Ad oggi il servizio PosteID, che rappresenta circa il 70% degli SPID attivi, era rimasto in larga parte gratuito, con costi applicati solo ad alcune modalità di identificazione.

Dal 2026 c’è invece un canone fisso, di 6 euro l’anno. Una decisione legata ai costi di gestione e di sicurezza del sistema, che finora erano coperti in parte dallo Stato, ma che dopo la scadenza delle convenzioni pubbliche hanno gravato sempre più sui provider.

Il costo IVA inclusa, si paga dopo il primo anno gratuito. Gli utenti che già possiedono un account hanno ricevuto una comunicazione via email e devono effettuare il pagamento entro il 12 marzo 2026, altrimenti l’identità digitale verrà temporaneamente sospesa. L’account resterà attivo, e tornerà operativo non appena effettuato il pagamento annuale che può essere effettuato online o presso gli sportello. Dopo due anni di morosità l’identità digitale viene definitivamente cancellata.

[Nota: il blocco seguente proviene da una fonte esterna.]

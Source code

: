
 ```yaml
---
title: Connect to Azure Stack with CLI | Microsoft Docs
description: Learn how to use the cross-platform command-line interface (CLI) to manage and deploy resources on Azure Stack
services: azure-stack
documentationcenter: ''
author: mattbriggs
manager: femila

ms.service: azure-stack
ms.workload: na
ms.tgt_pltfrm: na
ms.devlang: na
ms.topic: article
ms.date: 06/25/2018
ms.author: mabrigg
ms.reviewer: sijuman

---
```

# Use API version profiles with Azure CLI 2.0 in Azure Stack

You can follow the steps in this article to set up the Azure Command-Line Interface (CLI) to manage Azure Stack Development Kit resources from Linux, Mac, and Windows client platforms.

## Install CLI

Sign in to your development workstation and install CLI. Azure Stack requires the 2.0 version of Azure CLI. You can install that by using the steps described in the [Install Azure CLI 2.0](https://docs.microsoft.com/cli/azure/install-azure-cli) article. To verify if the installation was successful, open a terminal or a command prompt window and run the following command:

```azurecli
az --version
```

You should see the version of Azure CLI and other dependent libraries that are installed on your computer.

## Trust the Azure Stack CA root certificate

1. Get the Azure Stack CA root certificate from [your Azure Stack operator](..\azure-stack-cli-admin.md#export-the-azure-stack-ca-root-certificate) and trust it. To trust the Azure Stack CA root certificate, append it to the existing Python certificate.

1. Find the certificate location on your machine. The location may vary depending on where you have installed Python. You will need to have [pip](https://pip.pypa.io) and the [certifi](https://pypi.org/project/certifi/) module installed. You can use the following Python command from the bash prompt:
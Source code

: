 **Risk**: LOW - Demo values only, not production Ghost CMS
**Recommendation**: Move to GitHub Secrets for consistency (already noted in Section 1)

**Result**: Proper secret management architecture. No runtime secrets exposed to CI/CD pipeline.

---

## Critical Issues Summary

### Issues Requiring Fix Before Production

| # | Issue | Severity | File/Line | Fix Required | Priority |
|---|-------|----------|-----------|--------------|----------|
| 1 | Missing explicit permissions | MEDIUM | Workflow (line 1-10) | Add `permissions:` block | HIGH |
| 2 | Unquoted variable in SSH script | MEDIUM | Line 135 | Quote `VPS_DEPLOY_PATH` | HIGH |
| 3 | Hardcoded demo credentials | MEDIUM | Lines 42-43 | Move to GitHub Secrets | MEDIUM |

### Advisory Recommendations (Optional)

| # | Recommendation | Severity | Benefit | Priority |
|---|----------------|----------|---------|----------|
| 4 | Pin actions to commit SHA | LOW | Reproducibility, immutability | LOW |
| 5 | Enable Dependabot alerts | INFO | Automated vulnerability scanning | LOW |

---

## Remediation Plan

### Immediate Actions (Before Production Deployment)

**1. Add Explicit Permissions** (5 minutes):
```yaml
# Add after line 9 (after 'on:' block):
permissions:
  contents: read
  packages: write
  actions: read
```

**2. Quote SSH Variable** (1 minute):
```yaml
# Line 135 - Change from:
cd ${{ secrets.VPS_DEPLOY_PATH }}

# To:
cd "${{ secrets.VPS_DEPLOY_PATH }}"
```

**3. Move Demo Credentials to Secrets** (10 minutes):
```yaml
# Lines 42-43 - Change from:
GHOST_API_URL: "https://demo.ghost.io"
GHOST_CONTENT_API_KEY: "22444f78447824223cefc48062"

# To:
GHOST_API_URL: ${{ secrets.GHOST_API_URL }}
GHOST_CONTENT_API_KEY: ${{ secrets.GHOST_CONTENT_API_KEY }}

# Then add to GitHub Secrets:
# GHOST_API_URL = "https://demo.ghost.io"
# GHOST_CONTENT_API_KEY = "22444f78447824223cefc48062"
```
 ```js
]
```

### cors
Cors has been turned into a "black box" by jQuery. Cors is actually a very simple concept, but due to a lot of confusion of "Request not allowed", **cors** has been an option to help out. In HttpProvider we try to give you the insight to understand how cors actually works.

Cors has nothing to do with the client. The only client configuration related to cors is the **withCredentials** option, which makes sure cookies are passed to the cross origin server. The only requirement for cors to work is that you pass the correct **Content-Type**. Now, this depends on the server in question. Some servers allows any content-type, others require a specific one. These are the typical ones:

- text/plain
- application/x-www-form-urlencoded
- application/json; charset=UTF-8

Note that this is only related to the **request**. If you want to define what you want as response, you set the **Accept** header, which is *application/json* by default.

La modifica tariffaria si applica alla maggior parte degli utenti, ma sono previste alcune eccezioni. Rimangono esenti dal pagamento i cittadini minorenni, coloro che hanno compiuto almeno 75 anni, i residenti all’estero e i titolari di SPID ad uso professionale. Per tutti gli altri, il contributo annuale di 6 euro è necessario per mantenere attiva la funzionalità di accesso ai servizi che espongono il logo SPID

Altri provider a pagamento

Poste Italiane aveva precisato a gennaio 2026che, trattandosi di una modifica unilaterale delle condizioni contrattuali, gli utenti possono recedere dal servizio entro 30 giorni senza costi aggiuntivi e scegliere un altro fornitore di identità digitale, ora questa possibilità non è più disponibile essendo passato il termine. La decisione di Poste si inserisce in un contesto più ampio: negli ultimi mesi, diversi gestori SPID hanno introdotto canoni annuali, tra cui Aruba (4,90 euro più IVA), InfoCert (5,98 euro IVA inclusa) e Register (9,90 euro)

Le motivazioni sono di natura economica e strategica. Con milioni di identità attive, un canone anche minimo genera per Poste ricavi aggiuntivi stimati fino a 100 milioni di euro, garantendo risorse per mantenere e potenziare l’infrastruttura digitale. Ma l’impatto per i cittadini non è trascurabile: per molti lo SPID è un accesso obbligato a pratiche quotidiane come bonus, certificati, servizi fiscali o prenotazioni sanitarie. L’idea di dover pagare per un servizio considerato “pubblico” potrebbe alimentare polemiche e disincentivare l’uso dei canali digitali, rallentando la transizione verso una burocrazia paperless.

Chi mantiene lo spid gratuito e altre alternative

Alcuni provider mantengono ancora il servizio gratuito, tra cui Sielte e Lepida. Inoltre, il Governo sta incentivando l’utilizzo della Carta d’Identità Elettronica (CIE) come alternativa allo SPID, nell’ambito di una strategia più ampia che prevede l’integrazione con l’IT-Wallet europeo entro il 2026. La CIE, emessa direttamente dallo Stato, non prevede canoni annuali per l’autenticazione digitale e può già essere utilizzata per accedere ai servizi della Pubblica Amministrazione

L’Italia, infatti, ha puntato molto sull’identità digitale come strumento cardine della digitalizzazione. La mossa di Poste potrebbe spingere una parte degli utenti a migrare verso altri provider o ad adottare alternative come la Carta d’Identità Elettronica, che resta gratuita. Allo stesso tempo potrebbe accelerare lo sviluppo dell’IT Wallet, il portafoglio digitale nazionale pensato per integrare documenti e credenziali, che il governo intende promuovere come successore di SPID.

Il tema centrale è quello dell’equità digitale. Un canone annuale, anche contenuto, rischia di escludere le fasce di popolazione più fragili, creando nuove barriere all’accesso ai servizi pubblici. Una questione che chiama in causa non solo Poste ma anche le istituzioni, chiamate a garantire che la digitalizzazione resti inclusiva.